Cassie, dont le nom légal est Casandra Ventura, devait témoigner lundi ou mardi. Combs a dit à Cassie que si elle le défiait à nouveau, il rendrait publics des enregistrements d'elle ayant des relations sexuelles avec un homme escort, "souvenirs des nuits les plus humiliantes de sa vie", a déclaré Emily Johnson.
Ces soirées sont au cœur des abus sexuels de Combs, selon les procureurs. La société de Diddy payait les soirées, organisées dans des chambres d'hôtel à l'intérieur et à l'extérieur des États-Unis. La procureure générale adjointe a ajouté que les employés de la star du hip-hop aménageaient les chambres avec l'éclairage qu'il préférait, du linge supplémentaire et des lubrifiants.
Combs contraignait les femmes, dont Cassie, à consommer des drogues et à participer à des actes sexuels avec des escortes masculines pendant qu'il se livrait à lui-même, documentant parfois les rencontres, selon la procureure générale adjointe.
En 2023, Cassie a intenté une action en justice contre Diddy, réglée en quelques heures. Cette mesure a toutefois donné lieu à une enquête des forces de l'ordre et à de nombreuses autres actions en justice portant sur des allégations comparables.
Après les plaidoiries, les jurés ont pris connaissance d'une vidéo de surveillance montrant une agression de Combs sur Cassie dans un hôtel de Los Angeles en mars 2016, ce qui, selon les procureurs, constitue un élément crucial de leur dossier contre lui.
Les images montrent Cassie près des ascenseurs de l'hôtel avec un sac, juste avant que Combs ne l'attaque et la jette de force au sol, avant de lui donner des coups de pied et de la traîner jusqu'à leur chambre. Après que plusieurs chaînes américaines ont diffusé la vidéo de l'agression l'année dernière, Diddy s'est excusé et s'est dit "dégoûté" par ses actes.
Après cette projection, les procureurs ont appelé deux témoins : un manager de revue masculine et un agent de sécurité, appelé Israel Florez. Ce dernier est intervenu à l'hôtel après l'agression de Cassie. D'après lui, lorsqu'il a raccompagné le rappeur à sa chambre, ce dernier aurait tenté de le soudoyer pour ne rien dire avec une grosse liasse de billets.
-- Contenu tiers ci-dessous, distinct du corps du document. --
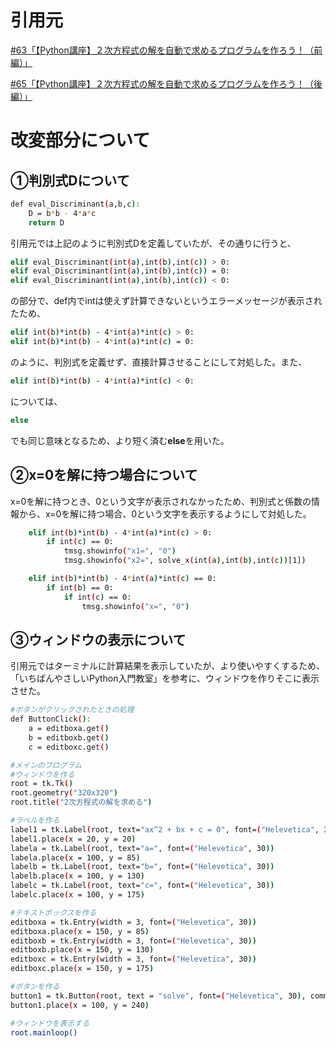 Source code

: # 引用元
[#63「【Python講座】２次方程式の解を自動で求めるプログラムを作ろう！（前編）」](https://ameblo.jp/n2r2010/entry-12725002112.html)

[#65「【Python講座】２次方程式の解を自動で求めるプログラムを作ろう！（後編）」](https://ameblo.jp/n2r2010/entry-12725021509.html)
# 改変部分について
## ①判別式Dについて
```bash
def eval_Discriminant(a,b,c):
    D = b*b - 4*a*c
    return D
```
引用元では上記のように判別式Dを定義していたが、その通りに行うと、
```bash
elif eval_Discriminant(int(a),int(b),int(c)) > 0:
elif eval_Discriminant(int(a),int(b),int(c)) = 0:
elif eval_Discriminant(int(a),int(b),int(c)) < 0:
```
の部分で、def内でintは使えず計算できないというエラーメッセージが表示されたため、
```bash
elif int(b)*int(b) - 4*int(a)*int(c) > 0:
elif int(b)*int(b) - 4*int(a)*int(c) = 0:
```
のように、判別式を定義せず、直接計算させることにして対処した。また、
```bash
elif int(b)*int(b) - 4*int(a)*int(c) < 0:
```
については、
```bash
else
```
でも同じ意味となるため、より短く済む**else**を用いた。
## ②x=0を解に持つ場合について
x=0を解に持つとき、0という文字が表示されなかったため、判別式と係数の情報から、x=0を解に持つ場合、0という文字を表示するようにして対処した。
```bash
    elif int(b)*int(b) - 4*int(a)*int(c) > 0:
        if int(c) == 0:
            tmsg.showinfo("x1=", "0")
            tmsg.showinfo("x2=", solve_x(int(a),int(b),int(c))[1])
```
```bash
    elif int(b)*int(b) - 4*int(a)*int(c) == 0:
        if int(b) == 0:
            if int(c) == 0:
                tmsg.showinfo("x=", "0")
```
## ③ウィンドウの表示について
引用元ではターミナルに計算結果を表示していたが、より使いやすくするため、「いちばんやさしいPython入門教室」を参考に、ウィンドウを作りそこに表示させた。
```bash
#ボタンがクリックされたときの処理
def ButtonClick():
    a = editboxa.get()
    b = editboxb.get()
    c = editboxc.get()

#メインのプログラム
#ウィンドウを作る
root = tk.Tk()
root.geometry("320x320")
root.title("2次方程式の解を求める")

#ラベルを作る
label1 = tk.Label(root, text="ax^2 + bx + c = 0", font=("Helevetica", 30))
label1.place(x = 20, y = 20)
labela = tk.Label(root, text="a=", font=("Helevetica", 30))
labela.place(x = 100, y = 85)
labelb = tk.Label(root, text="b=", font=("Helevetica", 30))
labelb.place(x = 100, y = 130)
labelc = tk.Label(root, text="c=", font=("Helevetica", 30))
labelc.place(x = 100, y = 175)

#テキストボックスを作る
editboxa = tk.Entry(width = 3, font=("Helevetica", 30))
editboxa.place(x = 150, y = 85)
editboxb = tk.Entry(width = 3, font=("Helevetica", 30))
editboxb.place(x = 150, y = 130)
editboxc = tk.Entry(width = 3, font=("Helevetica", 30))
editboxc.place(x = 150, y = 175)

#ボタンを作る
button1 = tk.Button(root, text = "solve", font=("Helevetica", 30), command=ButtonClick)
button1.place(x = 100, y = 240)

#ウィンドウを表示する
root.mainloop()
```
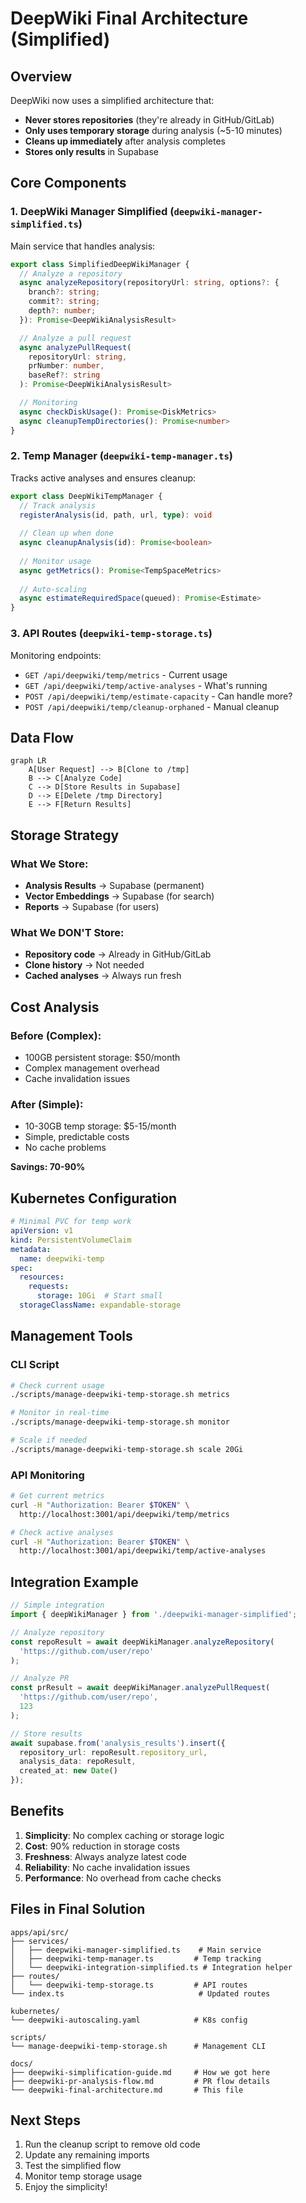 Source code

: # DeepWiki Final Architecture (Simplified)

## Overview

DeepWiki now uses a simplified architecture that:
- **Never stores repositories** (they're already in GitHub/GitLab)
- **Only uses temporary storage** during analysis (~5-10 minutes)
- **Cleans up immediately** after analysis completes
- **Stores only results** in Supabase

## Core Components

### 1. DeepWiki Manager Simplified (`deepwiki-manager-simplified.ts`)

Main service that handles analysis:

```typescript
export class SimplifiedDeepWikiManager {
  // Analyze a repository
  async analyzeRepository(repositoryUrl: string, options?: {
    branch?: string;
    commit?: string;
    depth?: number;
  }): Promise<DeepWikiAnalysisResult>

  // Analyze a pull request  
  async analyzePullRequest(
    repositoryUrl: string,
    prNumber: number,
    baseRef?: string
  ): Promise<DeepWikiAnalysisResult>

  // Monitoring
  async checkDiskUsage(): Promise<DiskMetrics>
  async cleanupTempDirectories(): Promise<number>
}
```

### 2. Temp Manager (`deepwiki-temp-manager.ts`)

Tracks active analyses and ensures cleanup:

```typescript
export class DeepWikiTempManager {
  // Track analysis
  registerAnalysis(id, path, url, type): void
  
  // Clean up when done
  async cleanupAnalysis(id): Promise<boolean>
  
  // Monitor usage
  async getMetrics(): Promise<TempSpaceMetrics>
  
  // Auto-scaling
  async estimateRequiredSpace(queued): Promise<Estimate>
}
```

### 3. API Routes (`deepwiki-temp-storage.ts`)

Monitoring endpoints:
- `GET /api/deepwiki/temp/metrics` - Current usage
- `GET /api/deepwiki/temp/active-analyses` - What's running
- `POST /api/deepwiki/temp/estimate-capacity` - Can handle more?
- `POST /api/deepwiki/temp/cleanup-orphaned` - Manual cleanup

## Data Flow

```mermaid
graph LR
    A[User Request] --> B[Clone to /tmp]
    B --> C[Analyze Code]
    C --> D[Store Results in Supabase]
    D --> E[Delete /tmp Directory]
    E --> F[Return Results]
```

## Storage Strategy

### What We Store:
- **Analysis Results** → Supabase (permanent)
- **Vector Embeddings** → Supabase (for search)
- **Reports** → Supabase (for users)

### What We DON'T Store:
- **Repository code** → Already in GitHub/GitLab
- **Clone history** → Not needed
- **Cached analyses** → Always run fresh

## Cost Analysis

### Before (Complex):
- 100GB persistent storage: $50/month
- Complex management overhead
- Cache invalidation issues

### After (Simple):
- 10-30GB temp storage: $5-15/month
- Simple, predictable costs
- No cache problems

**Savings: 70-90%**

## Kubernetes Configuration

```yaml
# Minimal PVC for temp work
apiVersion: v1
kind: PersistentVolumeClaim
metadata:
  name: deepwiki-temp
spec:
  resources:
    requests:
      storage: 10Gi  # Start small
  storageClassName: expandable-storage
```

## Management Tools

### CLI Script
```bash
# Check current usage
./scripts/manage-deepwiki-temp-storage.sh metrics

# Monitor in real-time
./scripts/manage-deepwiki-temp-storage.sh monitor

# Scale if needed
./scripts/manage-deepwiki-temp-storage.sh scale 20Gi
```

### API Monitoring
```bash
# Get current metrics
curl -H "Authorization: Bearer $TOKEN" \
  http://localhost:3001/api/deepwiki/temp/metrics

# Check active analyses
curl -H "Authorization: Bearer $TOKEN" \
  http://localhost:3001/api/deepwiki/temp/active-analyses
```

## Integration Example

```typescript
// Simple integration
import { deepWikiManager } from './deepwiki-manager-simplified';

// Analyze repository
const repoResult = await deepWikiManager.analyzeRepository(
  'https://github.com/user/repo'
);

// Analyze PR
const prResult = await deepWikiManager.analyzePullRequest(
  'https://github.com/user/repo',
  123
);

// Store results
await supabase.from('analysis_results').insert({
  repository_url: repoResult.repository_url,
  analysis_data: repoResult,
  created_at: new Date()
});
```

## Benefits

1. **Simplicity**: No complex caching or storage logic
2. **Cost**: 90% reduction in storage costs  
3. **Freshness**: Always analyze latest code
4. **Reliability**: No cache invalidation issues
5. **Performance**: No overhead from cache checks

## Files in Final Solution

```
apps/api/src/
├── services/
│   ├── deepwiki-manager-simplified.ts    # Main service
│   ├── deepwiki-temp-manager.ts         # Temp tracking
│   └── deepwiki-integration-simplified.ts # Integration helper
├── routes/
│   └── deepwiki-temp-storage.ts         # API routes
└── index.ts                              # Updated routes

kubernetes/
└── deepwiki-autoscaling.yaml            # K8s config

scripts/
└── manage-deepwiki-temp-storage.sh      # Management CLI

docs/
├── deepwiki-simplification-guide.md     # How we got here
├── deepwiki-pr-analysis-flow.md         # PR flow details
└── deepwiki-final-architecture.md       # This file
```

## Next Steps

1. Run the cleanup script to remove old code
2. Update any remaining imports
3. Test the simplified flow
4. Monitor temp storage usage
5. Enjoy the simplicity! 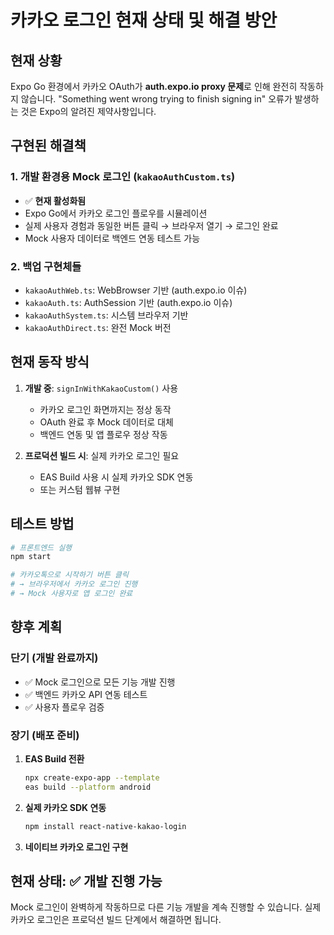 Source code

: # 카카오 로그인 현재 상태 및 해결 방안

## 현재 상황

Expo Go 환경에서 카카오 OAuth가 **auth.expo.io proxy 문제**로 인해 완전히 작동하지 않습니다.
"Something went wrong trying to finish signing in" 오류가 발생하는 것은 Expo의 알려진 제약사항입니다.

## 구현된 해결책

### 1. 개발 환경용 Mock 로그인 (`kakaoAuthCustom.ts`)
- ✅ **현재 활성화됨**
- Expo Go에서 카카오 로그인 플로우를 시뮬레이션
- 실제 사용자 경험과 동일한 버튼 클릭 → 브라우저 열기 → 로그인 완료
- Mock 사용자 데이터로 백엔드 연동 테스트 가능

### 2. 백업 구현체들
- `kakaoAuthWeb.ts`: WebBrowser 기반 (auth.expo.io 이슈)
- `kakaoAuth.ts`: AuthSession 기반 (auth.expo.io 이슈)
- `kakaoAuthSystem.ts`: 시스템 브라우저 기반
- `kakaoAuthDirect.ts`: 완전 Mock 버전

## 현재 동작 방식

1. **개발 중**: `signInWithKakaoCustom()` 사용
   - 카카오 로그인 화면까지는 정상 동작
   - OAuth 완료 후 Mock 데이터로 대체
   - 백엔드 연동 및 앱 플로우 정상 작동

2. **프로덕션 빌드 시**: 실제 카카오 로그인 필요
   - EAS Build 사용 시 실제 카카오 SDK 연동
   - 또는 커스텀 웹뷰 구현

## 테스트 방법

```bash
# 프론트엔드 실행
npm start

# 카카오톡으로 시작하기 버튼 클릭
# → 브라우저에서 카카오 로그인 진행
# → Mock 사용자로 앱 로그인 완료
```

## 향후 계획

### 단기 (개발 완료까지)
- ✅ Mock 로그인으로 모든 기능 개발 진행
- ✅ 백엔드 카카오 API 연동 테스트
- ✅ 사용자 플로우 검증

### 장기 (배포 준비)
1. **EAS Build 전환**
   ```bash
   npx create-expo-app --template
   eas build --platform android
   ```

2. **실제 카카오 SDK 연동**
   ```bash
   npm install react-native-kakao-login
   ```

3. **네이티브 카카오 로그인 구현**

## 현재 상태: ✅ 개발 진행 가능

Mock 로그인이 완벽하게 작동하므로 다른 기능 개발을 계속 진행할 수 있습니다.
실제 카카오 로그인은 프로덕션 빌드 단계에서 해결하면 됩니다. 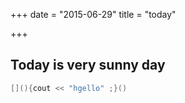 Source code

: +++
date = "2015-06-29"
title = "today"

+++

## Today is very sunny day

```c
[](){cout << "hgello" ;}()
```
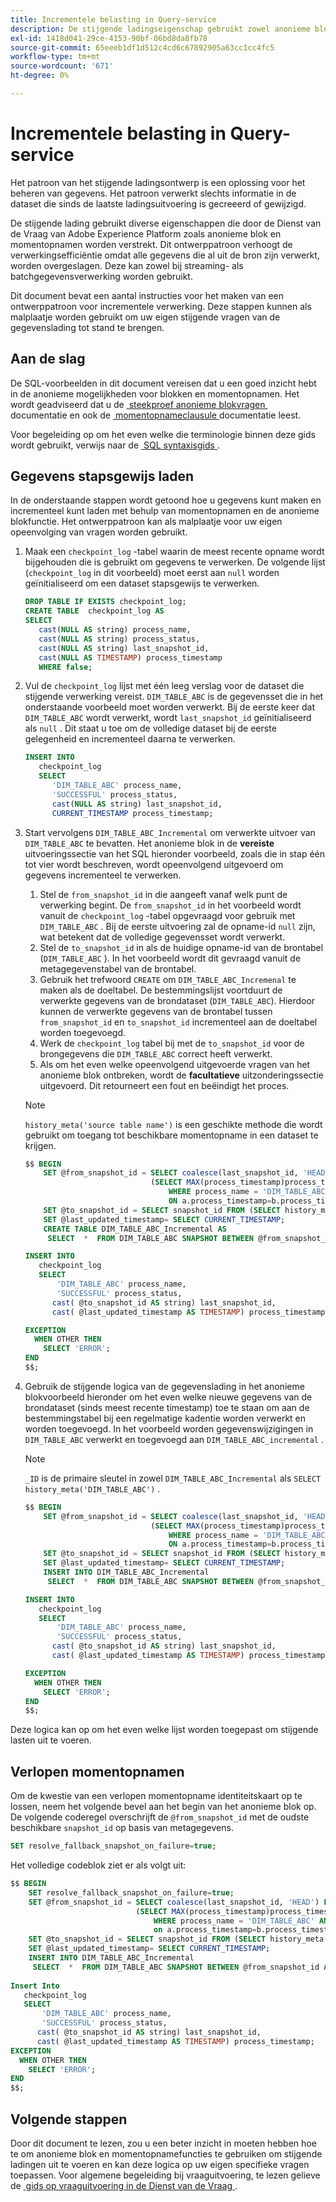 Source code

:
 ```yaml
---
title: Incrementele belasting in Query-service
description: De stijgende ladingseigenschap gebruikt zowel anonieme blok als momentopnamefuncties om een dichtbij oplossing in real time te verstrekken voor het bewegen van gegevens van het gegevensholoader aan uw gegevenspakhuis terwijl het negeren van passende gegevens.
exl-id: 1418d041-29ce-4153-90bf-06bd8da8fb78
source-git-commit: 65eeeb1df1d512c4cd6c67892905a63cc1cc4fc5
workflow-type: tm+mt
source-wordcount: '671'
ht-degree: 0%

---
```


# Incrementele belasting in Query-service

Het patroon van het stijgende ladingsontwerp is een oplossing voor het beheren van gegevens. Het patroon verwerkt slechts informatie in de dataset die sinds de laatste ladingsuitvoering is gecreeerd of gewijzigd.

De stijgende lading gebruikt diverse eigenschappen die door de Dienst van de Vraag van Adobe Experience Platform zoals anonieme blok en momentopnamen worden verstrekt. Dit ontwerppatroon verhoogt de verwerkingsefficiëntie omdat alle gegevens die al uit de bron zijn verwerkt, worden overgeslagen. Deze kan zowel bij streaming- als batchgegevensverwerking worden gebruikt.

Dit document bevat een aantal instructies voor het maken van een ontwerppatroon voor incrementele verwerking. Deze stappen kunnen als malplaatje worden gebruikt om uw eigen stijgende vragen van de gegevenslading tot stand te brengen.

## Aan de slag

De SQL-voorbeelden in dit document vereisen dat u een goed inzicht hebt in de anonieme mogelijkheden voor blokken en momentopnamen. Het wordt geadviseerd dat u de [&#x200B; steekproef anonieme blokvragen &#x200B;](./anonymous-block.md) documentatie en ook de [&#x200B; momentopnameclausule &#x200B;](../sql/syntax.md#snapshot-clause) documentatie leest.

Voor begeleiding op om het even welke die terminologie binnen deze gids wordt gebruikt, verwijs naar de [&#x200B; SQL syntaxisgids &#x200B;](../sql/syntax.md).

## Gegevens stapsgewijs laden

In de onderstaande stappen wordt getoond hoe u gegevens kunt maken en incrementeel kunt laden met behulp van momentopnamen en de anonieme blokfunctie. Het ontwerppatroon kan als malplaatje voor uw eigen opeenvolging van vragen worden gebruikt.

1. Maak een `checkpoint_log` -tabel waarin de meest recente opname wordt bijgehouden die is gebruikt om gegevens te verwerken. De volgende lijst (`checkpoint_log` in dit voorbeeld) moet eerst aan `null` worden geïnitialiseerd om een dataset stapsgewijs te verwerken.

   ```SQL
   DROP TABLE IF EXISTS checkpoint_log;
   CREATE TABLE  checkpoint_log AS
   SELECT
      cast(NULL AS string) process_name,
      cast(NULL AS string) process_status,
      cast(NULL AS string) last_snapshot_id,
      cast(NULL AS TIMESTAMP) process_timestamp
      WHERE false;
   ```

1. Vul de `checkpoint_log` lijst met één leeg verslag voor de dataset die stijgende verwerking vereist. `DIM_TABLE_ABC` is de gegevensset die in het onderstaande voorbeeld moet worden verwerkt. Bij de eerste keer dat `DIM_TABLE_ABC` wordt verwerkt, wordt `last_snapshot_id` geïnitialiseerd als `null` . Dit staat u toe om de volledige dataset bij de eerste gelegenheid en incrementeel daarna te verwerken.

   ```SQL
   INSERT INTO
      checkpoint_log
      SELECT
         'DIM_TABLE_ABC' process_name,
         'SUCCESSFUL' process_status,
         cast(NULL AS string) last_snapshot_id,
         CURRENT_TIMESTAMP process_timestamp;
   ```

1. Start vervolgens `DIM_TABLE_ABC_Incremental` om verwerkte uitvoer van `DIM_TABLE_ABC` te bevatten. Het anonieme blok in de **vereiste** uitvoeringssectie van het SQL hieronder voorbeeld, zoals die in stap één tot vier wordt beschreven, wordt opeenvolgend uitgevoerd om gegevens incrementeel te verwerken.

   1. Stel de `from_snapshot_id` in die aangeeft vanaf welk punt de verwerking begint. De `from_snapshot_id` in het voorbeeld wordt vanuit de `checkpoint_log` -tabel opgevraagd voor gebruik met `DIM_TABLE_ABC` . Bij de eerste uitvoering zal de opname-id `null` zijn, wat betekent dat de volledige gegevensset wordt verwerkt.
   1. Stel de `to_snapshot_id` in als de huidige opname-id van de brontabel (`DIM_TABLE_ABC` ). In het voorbeeld wordt dit gevraagd vanuit de metagegevenstabel van de brontabel.
   1. Gebruik het trefwoord `CREATE` om `DIM_TABLE_ABC_Incremenal` te maken als de doeltabel. De bestemmingslijst voortduurt de verwerkte gegevens van de brondataset (`DIM_TABLE_ABC`). Hierdoor kunnen de verwerkte gegevens van de brontabel tussen `from_snapshot_id` en `to_snapshot_id` incrementeel aan de doeltabel worden toegevoegd.
   1. Werk de `checkpoint_log` tabel bij met de `to_snapshot_id` voor de brongegevens die `DIM_TABLE_ABC` correct heeft verwerkt.
   1. Als om het even welke opeenvolgend uitgevoerde vragen van het anonieme blok ontbreken, wordt de **facultatieve** uitzonderingssectie uitgevoerd. Dit retourneert een fout en beëindigt het proces.

   >[!NOTE]
   >
   >`history_meta('source table name')` is een geschikte methode die wordt gebruikt om toegang tot beschikbare momentopname in een dataset te krijgen.

   ```SQL
   $$ BEGIN
       SET @from_snapshot_id = SELECT coalesce(last_snapshot_id, 'HEAD') FROM checkpoint_log a JOIN
                               (SELECT MAX(process_timestamp)process_timestamp FROM checkpoint_log
                                   WHERE process_name = 'DIM_TABLE_ABC' AND process_status = 'SUCCESSFUL' )b
                                   ON a.process_timestamp=b.process_timestamp;
       SET @to_snapshot_id = SELECT snapshot_id FROM (SELECT history_meta('DIM_TABLE_ABC')) WHERE  is_current = true;
       SET @last_updated_timestamp= SELECT CURRENT_TIMESTAMP;
       CREATE TABLE DIM_TABLE_ABC_Incremental AS
        SELECT  *  FROM DIM_TABLE_ABC SNAPSHOT BETWEEN @from_snapshot_id AND @to_snapshot_id ;
   
   INSERT INTO
      checkpoint_log
      SELECT
          'DIM_TABLE_ABC' process_name,
          'SUCCESSFUL' process_status,
         cast( @to_snapshot_id AS string) last_snapshot_id,
         cast( @last_updated_timestamp AS TIMESTAMP) process_timestamp;
   
   EXCEPTION
     WHEN OTHER THEN
       SELECT 'ERROR';
   END 
   $$;
   ```

1. Gebruik de stijgende logica van de gegevenslading in het anonieme blokvoorbeeld hieronder om het even welke nieuwe gegevens van de brondataset (sinds meest recente timestamp) toe te staan om aan de bestemmingstabel bij een regelmatige kadentie worden verwerkt en worden toegevoegd. In het voorbeeld worden gegevenswijzigingen in `DIM_TABLE_ABC` verwerkt en toegevoegd aan `DIM_TABLE_ABC_incremental` .

   >[!NOTE]
   >
   > `_ID` is de primaire sleutel in zowel `DIM_TABLE_ABC_Incremental` als `SELECT history_meta('DIM_TABLE_ABC')` .

   ```SQL
   $$ BEGIN
       SET @from_snapshot_id = SELECT coalesce(last_snapshot_id, 'HEAD') FROM checkpoint_log a join
                               (SELECT MAX(process_timestamp)process_timestamp FROM checkpoint_log
                                   WHERE process_name = 'DIM_TABLE_ABC' AND process_status = 'SUCCESSFUL' )b
                                   ON a.process_timestamp=b.process_timestamp;
       SET @to_snapshot_id = SELECT snapshot_id FROM (SELECT history_meta('DIM_TABLE_ABC')) WHERE  is_current = true;
       SET @last_updated_timestamp= SELECT CURRENT_TIMESTAMP;
       INSERT INTO DIM_TABLE_ABC_Incremental
        SELECT  *  FROM DIM_TABLE_ABC SNAPSHOT BETWEEN @from_snapshot_id AND @to_snapshot_id WHERE NOT EXISTS (SELECT _id FROM DIM_TABLE_ABC_Incremental a WHERE _id=a._id);
   
   INSERT INTO
      checkpoint_log
      SELECT
          'DIM_TABLE_ABC' process_name,
          'SUCCESSFUL' process_status,
         cast( @to_snapshot_id AS string) last_snapshot_id,
         cast( @last_updated_timestamp AS TIMESTAMP) process_timestamp;
   
   EXCEPTION
     WHEN OTHER THEN
       SELECT 'ERROR';
   END
   $$;
   ```

Deze logica kan op om het even welke lijst worden toegepast om stijgende lasten uit te voeren.

## Verlopen momentopnamen

Om de kwestie van een verlopen momentopname identiteitskaart op te lossen, neem het volgende bevel aan het begin van het anonieme blok op. De volgende coderegel overschrijft de `@from_snapshot_id` met de oudste beschikbare `snapshot_id` op basis van metagegevens.

```SQL
SET resolve_fallback_snapshot_on_failure=true;
```

Het volledige codeblok ziet er als volgt uit:

```SQL
$$ BEGIN
    SET resolve_fallback_snapshot_on_failure=true;
    SET @from_snapshot_id = SELECT coalesce(last_snapshot_id, 'HEAD') FROM checkpoint_log a JOIN
                            (SELECT MAX(process_timestamp)process_timestamp FROM checkpoint_log
                                WHERE process_name = 'DIM_TABLE_ABC' AND process_status = 'SUCCESSFUL' )b
                                on a.process_timestamp=b.process_timestamp;
    SET @to_snapshot_id = SELECT snapshot_id FROM (SELECT history_meta('DIM_TABLE_ABC')) WHERE  is_current = true;
    SET @last_updated_timestamp= SELECT CURRENT_TIMESTAMP;
    INSERT INTO DIM_TABLE_ABC_Incremental
     SELECT  *  FROM DIM_TABLE_ABC SNAPSHOT BETWEEN @from_snapshot_id AND @to_snapshot_id WHERE NOT EXISTS (SELECT _id FROM DIM_TABLE_ABC_Incremental a WHERE _id=a._id);
 
Insert Into
   checkpoint_log
   SELECT
       'DIM_TABLE_ABC' process_name,
       'SUCCESSFUL' process_status,
      cast( @to_snapshot_id AS string) last_snapshot_id,
      cast( @last_updated_timestamp AS TIMESTAMP) process_timestamp;
EXCEPTION
  WHEN OTHER THEN
    SELECT 'ERROR';
END
$$;
```

## Volgende stappen

Door dit document te lezen, zou u een beter inzicht in moeten hebben hoe te om anonieme blok en momentopnamefuncties te gebruiken om stijgende ladingen uit te voeren en kan deze logica op uw eigen specifieke vragen toepassen. Voor algemene begeleiding bij vraaguitvoering, te lezen gelieve de [&#x200B; gids op vraaguitvoering in de Dienst van de Vraag &#x200B;](../best-practices/writing-queries.md).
La superstar du hip-hop, communément reconnue comme l'un des meilleurs artistes de rap risque au moins 15 ans de prison s'il est reconnu coupable de tous les chefs d'accusation, la peine maximale allant jusqu'à l'emprisonnement à perpétuité.
Il est détenu dans une prison fédérale de Brooklyn depuis son arrestation en septembre dernier. Le procès devrait durer deux mois.